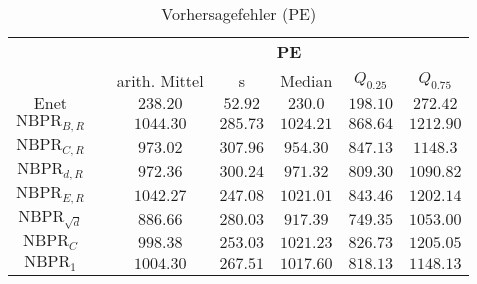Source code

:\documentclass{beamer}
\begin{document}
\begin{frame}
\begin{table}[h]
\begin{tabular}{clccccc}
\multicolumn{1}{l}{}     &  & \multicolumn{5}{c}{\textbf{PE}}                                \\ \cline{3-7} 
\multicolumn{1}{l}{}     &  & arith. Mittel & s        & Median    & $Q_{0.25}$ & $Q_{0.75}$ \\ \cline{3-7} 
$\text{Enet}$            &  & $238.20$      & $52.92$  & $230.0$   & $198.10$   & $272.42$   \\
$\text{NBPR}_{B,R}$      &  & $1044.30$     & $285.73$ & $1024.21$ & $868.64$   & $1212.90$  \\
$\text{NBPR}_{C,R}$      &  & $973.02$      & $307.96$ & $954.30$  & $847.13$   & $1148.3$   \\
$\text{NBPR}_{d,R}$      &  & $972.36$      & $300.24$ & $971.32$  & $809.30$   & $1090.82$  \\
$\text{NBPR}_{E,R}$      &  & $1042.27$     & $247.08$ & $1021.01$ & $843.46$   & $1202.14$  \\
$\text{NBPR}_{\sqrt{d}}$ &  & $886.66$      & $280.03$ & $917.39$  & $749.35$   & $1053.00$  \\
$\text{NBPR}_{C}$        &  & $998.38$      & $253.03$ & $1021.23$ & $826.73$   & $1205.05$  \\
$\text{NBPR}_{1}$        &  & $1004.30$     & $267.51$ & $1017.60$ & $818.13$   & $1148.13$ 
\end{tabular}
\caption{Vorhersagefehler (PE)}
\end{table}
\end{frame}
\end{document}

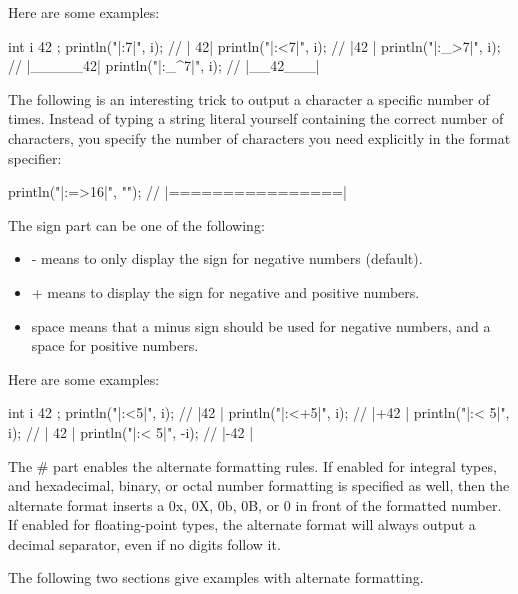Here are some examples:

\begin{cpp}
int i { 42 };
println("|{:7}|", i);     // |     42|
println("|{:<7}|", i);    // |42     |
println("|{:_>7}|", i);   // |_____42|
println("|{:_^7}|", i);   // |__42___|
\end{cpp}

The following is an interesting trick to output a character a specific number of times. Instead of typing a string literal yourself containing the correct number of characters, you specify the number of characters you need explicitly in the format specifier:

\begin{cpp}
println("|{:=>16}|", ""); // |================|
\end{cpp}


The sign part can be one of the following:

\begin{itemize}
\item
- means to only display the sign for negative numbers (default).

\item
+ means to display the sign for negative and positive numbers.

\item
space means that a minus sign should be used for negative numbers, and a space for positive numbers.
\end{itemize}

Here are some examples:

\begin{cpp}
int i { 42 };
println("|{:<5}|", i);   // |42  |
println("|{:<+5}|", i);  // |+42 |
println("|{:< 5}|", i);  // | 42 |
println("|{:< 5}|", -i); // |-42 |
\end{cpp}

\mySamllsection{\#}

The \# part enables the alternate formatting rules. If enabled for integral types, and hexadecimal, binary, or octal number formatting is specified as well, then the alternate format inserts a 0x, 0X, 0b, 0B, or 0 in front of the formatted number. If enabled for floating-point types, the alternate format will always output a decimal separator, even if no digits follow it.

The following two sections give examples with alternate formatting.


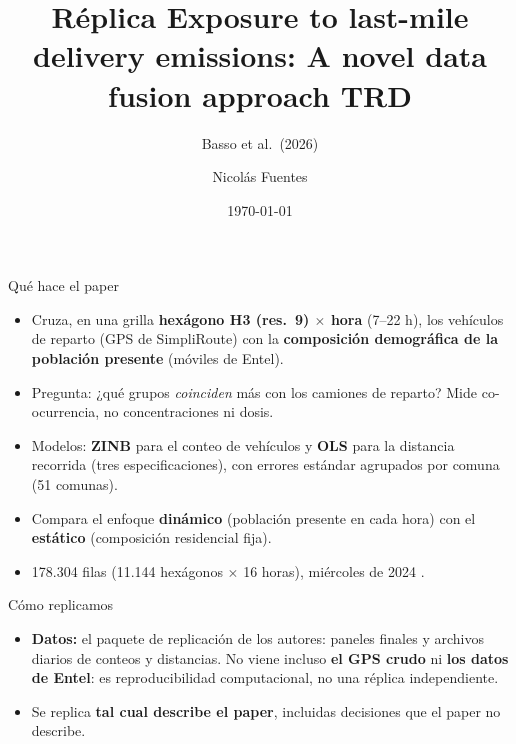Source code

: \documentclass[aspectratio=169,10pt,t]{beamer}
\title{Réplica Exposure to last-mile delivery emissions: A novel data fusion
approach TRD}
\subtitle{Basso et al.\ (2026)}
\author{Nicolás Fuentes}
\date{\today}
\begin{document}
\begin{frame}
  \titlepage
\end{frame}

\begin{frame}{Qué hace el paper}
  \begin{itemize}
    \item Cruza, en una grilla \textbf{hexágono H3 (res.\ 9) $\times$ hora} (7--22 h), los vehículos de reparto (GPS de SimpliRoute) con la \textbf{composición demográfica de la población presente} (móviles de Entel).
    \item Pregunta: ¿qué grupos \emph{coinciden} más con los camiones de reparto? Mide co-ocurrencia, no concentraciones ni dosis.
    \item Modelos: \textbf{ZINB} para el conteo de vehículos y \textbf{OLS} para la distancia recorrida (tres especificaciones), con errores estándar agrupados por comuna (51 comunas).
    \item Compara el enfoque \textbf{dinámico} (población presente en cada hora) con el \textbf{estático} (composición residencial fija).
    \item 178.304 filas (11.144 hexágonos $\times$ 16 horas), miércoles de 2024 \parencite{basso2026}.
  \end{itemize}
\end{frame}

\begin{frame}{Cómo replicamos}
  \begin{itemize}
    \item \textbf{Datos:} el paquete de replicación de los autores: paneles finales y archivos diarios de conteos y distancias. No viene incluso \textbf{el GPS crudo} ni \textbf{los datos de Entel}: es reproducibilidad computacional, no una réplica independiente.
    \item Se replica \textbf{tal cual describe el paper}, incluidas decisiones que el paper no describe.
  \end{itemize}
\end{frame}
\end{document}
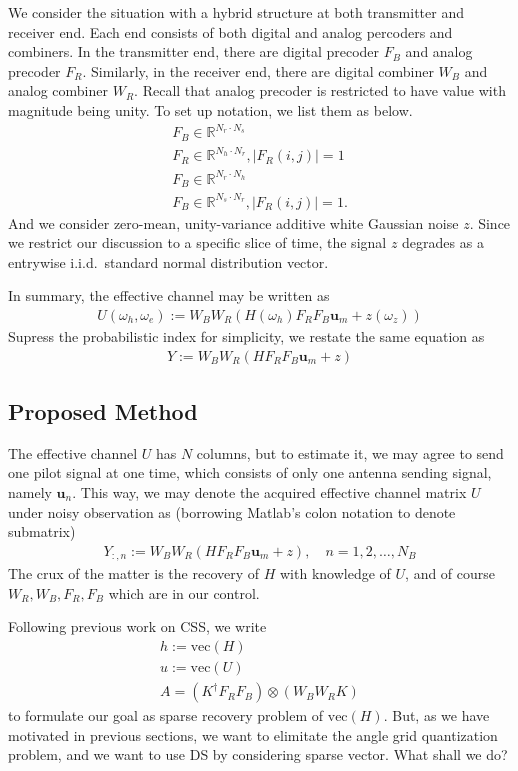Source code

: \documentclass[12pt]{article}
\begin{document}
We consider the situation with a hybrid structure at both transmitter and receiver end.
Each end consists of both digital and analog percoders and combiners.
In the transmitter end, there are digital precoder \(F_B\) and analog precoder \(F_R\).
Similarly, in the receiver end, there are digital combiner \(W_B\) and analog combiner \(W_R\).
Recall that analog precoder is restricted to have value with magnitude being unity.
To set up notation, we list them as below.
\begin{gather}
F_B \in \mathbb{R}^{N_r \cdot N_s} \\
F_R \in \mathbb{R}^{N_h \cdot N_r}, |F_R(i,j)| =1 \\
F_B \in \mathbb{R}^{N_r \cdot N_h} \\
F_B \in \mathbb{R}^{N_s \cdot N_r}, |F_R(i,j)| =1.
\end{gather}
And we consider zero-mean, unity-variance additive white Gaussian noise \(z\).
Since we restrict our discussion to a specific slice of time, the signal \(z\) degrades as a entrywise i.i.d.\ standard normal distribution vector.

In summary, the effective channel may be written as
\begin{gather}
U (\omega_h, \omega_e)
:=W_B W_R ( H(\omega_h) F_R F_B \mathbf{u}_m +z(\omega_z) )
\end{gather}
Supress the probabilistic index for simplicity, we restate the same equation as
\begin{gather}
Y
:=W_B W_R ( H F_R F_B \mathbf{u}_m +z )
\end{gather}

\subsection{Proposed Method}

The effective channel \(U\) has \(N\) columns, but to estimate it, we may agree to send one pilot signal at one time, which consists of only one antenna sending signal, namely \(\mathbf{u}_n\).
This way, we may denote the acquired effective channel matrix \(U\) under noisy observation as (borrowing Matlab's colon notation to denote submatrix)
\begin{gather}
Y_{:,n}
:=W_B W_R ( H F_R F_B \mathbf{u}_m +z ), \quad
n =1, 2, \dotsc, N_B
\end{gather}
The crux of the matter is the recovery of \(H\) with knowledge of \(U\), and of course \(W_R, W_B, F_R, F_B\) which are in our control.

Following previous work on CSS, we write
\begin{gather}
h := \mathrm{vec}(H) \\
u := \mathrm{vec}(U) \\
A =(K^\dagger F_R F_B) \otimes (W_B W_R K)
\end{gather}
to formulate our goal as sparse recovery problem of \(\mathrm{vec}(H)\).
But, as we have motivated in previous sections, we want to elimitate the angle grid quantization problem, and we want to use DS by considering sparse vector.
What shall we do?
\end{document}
....................
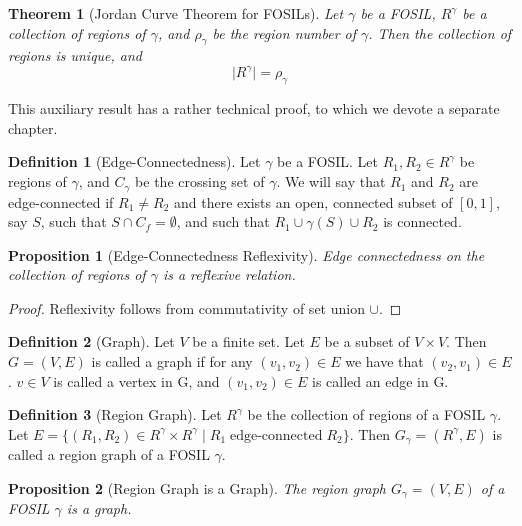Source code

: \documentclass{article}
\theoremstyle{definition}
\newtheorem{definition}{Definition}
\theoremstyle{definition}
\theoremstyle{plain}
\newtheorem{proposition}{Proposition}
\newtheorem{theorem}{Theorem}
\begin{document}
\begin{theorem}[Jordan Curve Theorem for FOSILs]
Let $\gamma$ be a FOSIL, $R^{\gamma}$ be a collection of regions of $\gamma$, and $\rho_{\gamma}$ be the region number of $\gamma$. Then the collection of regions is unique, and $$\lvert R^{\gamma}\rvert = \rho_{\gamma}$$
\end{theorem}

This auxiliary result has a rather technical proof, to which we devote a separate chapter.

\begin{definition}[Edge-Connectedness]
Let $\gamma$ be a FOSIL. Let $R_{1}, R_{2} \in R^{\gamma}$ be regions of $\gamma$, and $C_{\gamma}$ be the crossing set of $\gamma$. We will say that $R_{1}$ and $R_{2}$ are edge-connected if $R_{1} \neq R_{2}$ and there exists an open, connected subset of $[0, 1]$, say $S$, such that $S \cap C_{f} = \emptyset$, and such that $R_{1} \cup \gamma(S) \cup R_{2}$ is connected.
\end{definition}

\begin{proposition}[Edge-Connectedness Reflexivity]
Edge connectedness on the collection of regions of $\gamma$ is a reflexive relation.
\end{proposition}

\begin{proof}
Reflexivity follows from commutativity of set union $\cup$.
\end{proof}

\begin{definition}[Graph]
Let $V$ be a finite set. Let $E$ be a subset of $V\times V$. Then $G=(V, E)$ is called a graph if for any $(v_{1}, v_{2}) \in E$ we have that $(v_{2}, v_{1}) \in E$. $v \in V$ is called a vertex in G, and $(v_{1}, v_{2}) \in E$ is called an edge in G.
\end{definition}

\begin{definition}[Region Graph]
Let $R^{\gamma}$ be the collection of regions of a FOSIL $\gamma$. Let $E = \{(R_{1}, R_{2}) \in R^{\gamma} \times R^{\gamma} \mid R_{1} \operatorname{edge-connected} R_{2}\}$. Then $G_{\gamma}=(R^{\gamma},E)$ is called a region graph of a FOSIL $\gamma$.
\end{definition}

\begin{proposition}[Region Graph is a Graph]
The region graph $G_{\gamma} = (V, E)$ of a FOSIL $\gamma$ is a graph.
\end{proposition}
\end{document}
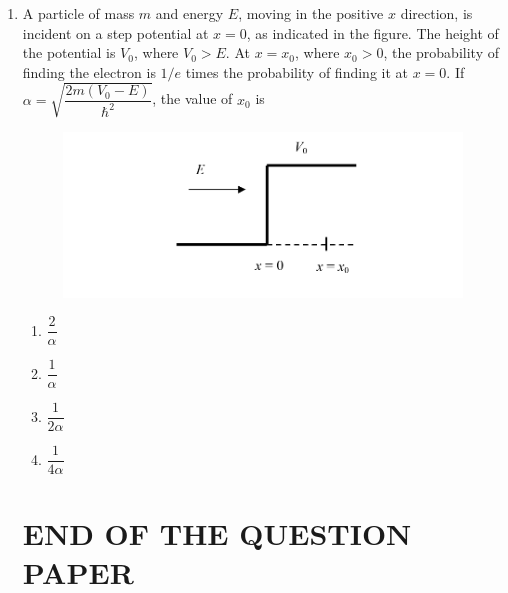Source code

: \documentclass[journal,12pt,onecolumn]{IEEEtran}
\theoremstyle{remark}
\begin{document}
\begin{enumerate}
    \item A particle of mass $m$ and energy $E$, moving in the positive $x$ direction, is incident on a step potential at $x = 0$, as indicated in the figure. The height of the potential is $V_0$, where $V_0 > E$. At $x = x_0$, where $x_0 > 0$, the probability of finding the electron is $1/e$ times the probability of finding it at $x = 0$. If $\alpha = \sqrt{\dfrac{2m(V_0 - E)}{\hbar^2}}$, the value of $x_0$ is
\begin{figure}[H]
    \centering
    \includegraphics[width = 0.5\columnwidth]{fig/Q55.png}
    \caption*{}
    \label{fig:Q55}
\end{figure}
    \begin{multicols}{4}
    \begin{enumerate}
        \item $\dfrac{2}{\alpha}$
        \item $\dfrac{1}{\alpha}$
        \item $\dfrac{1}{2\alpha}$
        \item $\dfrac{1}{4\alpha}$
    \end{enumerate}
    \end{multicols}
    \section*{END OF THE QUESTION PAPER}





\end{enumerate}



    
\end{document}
....................
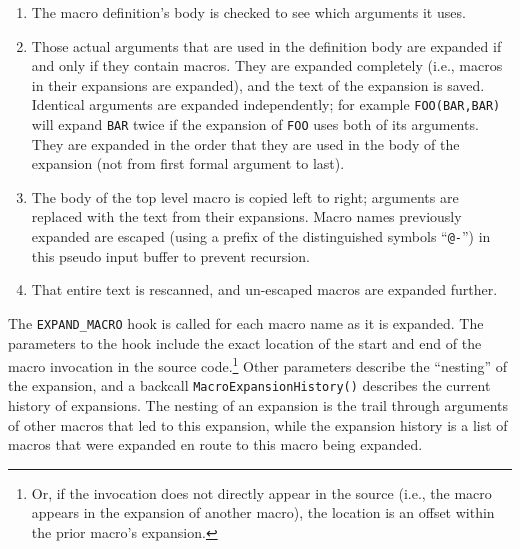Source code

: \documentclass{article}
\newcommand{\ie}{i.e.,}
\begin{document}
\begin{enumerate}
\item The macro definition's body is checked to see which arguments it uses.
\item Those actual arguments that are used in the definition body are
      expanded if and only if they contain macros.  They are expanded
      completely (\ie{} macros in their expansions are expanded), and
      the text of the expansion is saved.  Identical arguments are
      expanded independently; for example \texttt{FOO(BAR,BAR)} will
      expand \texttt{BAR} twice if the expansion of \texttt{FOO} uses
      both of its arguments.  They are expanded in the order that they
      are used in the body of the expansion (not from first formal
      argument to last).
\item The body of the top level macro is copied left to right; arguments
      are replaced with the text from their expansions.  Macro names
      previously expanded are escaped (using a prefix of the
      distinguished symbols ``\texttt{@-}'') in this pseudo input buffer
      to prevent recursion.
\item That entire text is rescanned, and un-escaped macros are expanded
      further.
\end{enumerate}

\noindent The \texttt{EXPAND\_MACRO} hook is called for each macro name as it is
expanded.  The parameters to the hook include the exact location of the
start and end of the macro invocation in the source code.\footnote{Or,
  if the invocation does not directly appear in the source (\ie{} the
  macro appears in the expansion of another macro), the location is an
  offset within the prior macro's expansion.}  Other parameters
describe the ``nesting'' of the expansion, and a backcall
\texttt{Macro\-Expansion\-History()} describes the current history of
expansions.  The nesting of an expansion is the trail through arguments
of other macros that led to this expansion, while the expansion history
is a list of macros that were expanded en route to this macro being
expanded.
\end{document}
....................
# TRY IT
Search the material for "being" and copy each matching line.

# EXERCISE RESULT
Recall that analog precoder is restricted to have value with magnitude being unity.
is a list of macros that were expanded en route to this macro being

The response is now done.